The new centre will contain a state-of-the-art multimedia laboratory, with the latest satellite, computer and video-conferencing equipment being installed, and available for use by the students during the day and by local people in the evenings and at weekends.
The school will also be developing and marketing its own distance-learning packages that will enable the students to learn additional languages through home study. At present much of the teaching is by formal classroom methods, which the staff believe holds many students back.
"We want to allow them to make as much individual progress as possible, and not be dependent on the teacher and the rest of the class," says head of languages Lynn Morgan. "By using all the technology that's available, they'll be able to become more autonomous, and take much more responsibility for their own learning."
Students already use plenty of technology: they have access to CD-Rom, interactive CD, interactive video and a variety of audio-visual equipment. But one of the most useful facilities for languages work is undoubtedly the school's satellite-receiving equipment.
This gives the students access to scores of terrestrial stations in France, Germany, Spain, Greece, Turkey and Holland, making it relatively easy for them to use "authentic" and up-to-date material such as news and documentaries as aids to language learning.
Many bring along blank tapes for specific items to be recorded by the technician, which they can then use in their own time at home. One programme frequently made use of is Euronews, where the audio element can be received in English, French or German as required.
The school has the advantage of having three French nationals on its staff, and ensures that students have as much contact as possible with native speakers - an opportunity likely to be dramatically extended once the video-conferencing facility is available, when the students will be able to practice their conversational skills with students in foreign schools.
Great store is put on the school's extensive exchange scheme. This has built up gradually over the past eight years, and now involves exchanges with seven twinned European schools - in France, Germany, Netherlands and the Czech Republic (a link with a school in Tblisi, Georgia was ended when the Foreign Office suggested it was too dangerous to continue). Spending time in these schools has been stimulating for staff as well as for the students.
A different kind of exchange provides the students with a week's work experience in companies in Rotterdam, Basle and Prague.
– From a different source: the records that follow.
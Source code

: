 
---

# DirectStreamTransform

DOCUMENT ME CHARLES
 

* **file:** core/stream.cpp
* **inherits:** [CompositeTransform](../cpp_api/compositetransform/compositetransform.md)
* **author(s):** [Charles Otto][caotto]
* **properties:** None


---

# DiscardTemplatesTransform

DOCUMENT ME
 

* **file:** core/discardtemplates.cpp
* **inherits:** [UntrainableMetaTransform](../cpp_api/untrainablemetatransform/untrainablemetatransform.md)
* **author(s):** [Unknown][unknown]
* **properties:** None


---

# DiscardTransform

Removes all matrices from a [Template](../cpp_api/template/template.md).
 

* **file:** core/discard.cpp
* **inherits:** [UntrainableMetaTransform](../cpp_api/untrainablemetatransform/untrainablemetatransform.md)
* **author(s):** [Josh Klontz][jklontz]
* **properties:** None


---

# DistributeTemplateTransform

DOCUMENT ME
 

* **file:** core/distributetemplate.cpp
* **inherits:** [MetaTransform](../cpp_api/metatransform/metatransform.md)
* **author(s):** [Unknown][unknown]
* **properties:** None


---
Each student is accompanied during his stay there by a student of the host country who is learning English, which means there is no language problem.
Geographically close to Europe, Dartford will be a fast-developing area over the next few years, with the new Channel link station at Eppsfleet, an additional campus for Greenwich University, a science park and a new business park all being set up within five miles of the school. All this will help to make the town a focus for international development and, in Tony Smith's view, enable the school to offer valuable services for language learning to the growing local business community. "Our ethos will be increasingly international," he says.
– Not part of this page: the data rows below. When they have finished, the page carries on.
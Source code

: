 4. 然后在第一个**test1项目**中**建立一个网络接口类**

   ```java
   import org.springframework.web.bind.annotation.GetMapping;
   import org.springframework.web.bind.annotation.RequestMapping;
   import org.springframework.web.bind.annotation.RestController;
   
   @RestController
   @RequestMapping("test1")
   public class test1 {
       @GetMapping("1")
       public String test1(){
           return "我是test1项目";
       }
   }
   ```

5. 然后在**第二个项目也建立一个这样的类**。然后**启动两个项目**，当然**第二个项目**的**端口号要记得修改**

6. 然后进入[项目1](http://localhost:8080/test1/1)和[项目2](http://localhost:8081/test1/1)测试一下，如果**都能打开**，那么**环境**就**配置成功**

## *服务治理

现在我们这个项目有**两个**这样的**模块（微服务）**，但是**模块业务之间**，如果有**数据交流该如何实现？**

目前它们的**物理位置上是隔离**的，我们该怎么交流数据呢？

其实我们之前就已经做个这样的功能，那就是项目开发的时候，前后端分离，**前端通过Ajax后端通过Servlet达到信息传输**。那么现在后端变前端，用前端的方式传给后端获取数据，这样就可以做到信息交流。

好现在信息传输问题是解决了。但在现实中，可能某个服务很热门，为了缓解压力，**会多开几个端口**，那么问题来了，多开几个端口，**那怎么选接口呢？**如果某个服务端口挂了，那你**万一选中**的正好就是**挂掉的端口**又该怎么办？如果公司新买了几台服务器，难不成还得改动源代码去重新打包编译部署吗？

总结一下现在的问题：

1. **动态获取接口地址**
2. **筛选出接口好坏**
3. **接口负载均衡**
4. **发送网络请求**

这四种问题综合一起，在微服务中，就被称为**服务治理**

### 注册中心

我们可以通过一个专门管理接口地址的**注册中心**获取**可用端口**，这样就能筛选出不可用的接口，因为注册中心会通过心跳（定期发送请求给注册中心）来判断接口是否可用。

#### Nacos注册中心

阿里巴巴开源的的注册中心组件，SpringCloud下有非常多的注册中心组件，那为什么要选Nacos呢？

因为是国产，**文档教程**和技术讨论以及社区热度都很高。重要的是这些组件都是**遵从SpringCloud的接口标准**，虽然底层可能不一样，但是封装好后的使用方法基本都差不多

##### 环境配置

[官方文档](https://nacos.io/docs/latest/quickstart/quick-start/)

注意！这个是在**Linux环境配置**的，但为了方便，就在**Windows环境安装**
One of the features of the new centre that will undoubtedly help to attract such users will be a resource bank of cultural and business information on companies and countries throughout Europe and the Middle East, which is also likely to be of immense practical use to the students. To pay for this major development, the school has raised Pounds 100,000 in sponsorship money from national companies involved in transport and telecommunications. "It's a new initiative which caught their imagination," Tony Smith says.
If the school is granted language college status, a matching Pounds 100, 000 for capital improvements will be provided by the Government, together with an annual grant which, in the first full year, will amount to a further Pounds 98,000.
And if it fails to do so? "The sponsorship is secure and the centre will still go ahead," Tony Smith says. "It will just all happen more gradually."